The Transformation of the Sine Graph
Students will be able to understand how a sine graph transforms. Students should already know what the graph of f(x) = sin(x) looks like. When given 2sin(x), or sin(2x-(1/2)) students will not be able to graph. This geogebra allows students to manipulate the amplitude, period, phase shift and midline of a sine graph. By doing so students will be able to graph the above graphs after this activity.

Ask students what the graph sin(x) looks like.
Show students the formula used to determine the transformations of graphs, which is, A*(sin(Bx-C))+D. Where A is the amplitude, B is used to find the period, C is the phase shift and D is the midline.

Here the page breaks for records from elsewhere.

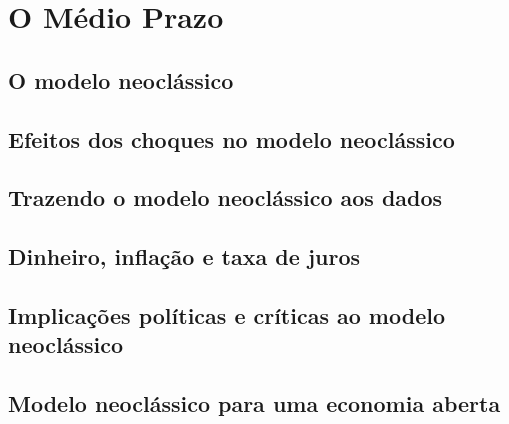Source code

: \documentclass[a4paper,11pt]{book}
\theoremstyle{definition}
\begin{document}
\part{O Médio Prazo}

\chapter{O modelo neoclássico}

\chapter{Efeitos dos choques no modelo neoclássico}

\chapter{Trazendo o modelo neoclássico aos dados}

\chapter{Dinheiro, inflação e taxa de juros}

\chapter{Implicações políticas e críticas ao modelo neoclássico}

\chapter{Modelo neoclássico para uma economia aberta}
\end{document}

HINT: When answering questions, use point E as a reference point.
When B is increased/decreased what happens to the graph?
What happens when B = 0?
What happens when A is greater than 0? What happens at A =1,2,3...etc
What happens when A is less than 0? at A = -1,-2,-3
What happens when A = 0?
What is happening to the graph when C is increased? If we went from C= 1 to C=3, what change(s) occurred?
What is happening to the graph when C is decreased? If we went from C=1 to C=-2, what change(s) occurred to the graph?
What happens when D is increased? What change occurs from when D=0, to when D=2?
What happens when D is decreased from D=0 to D=-3?
If I gave you f(x)=2sin(x-1)+3, what do you think the graph would look like?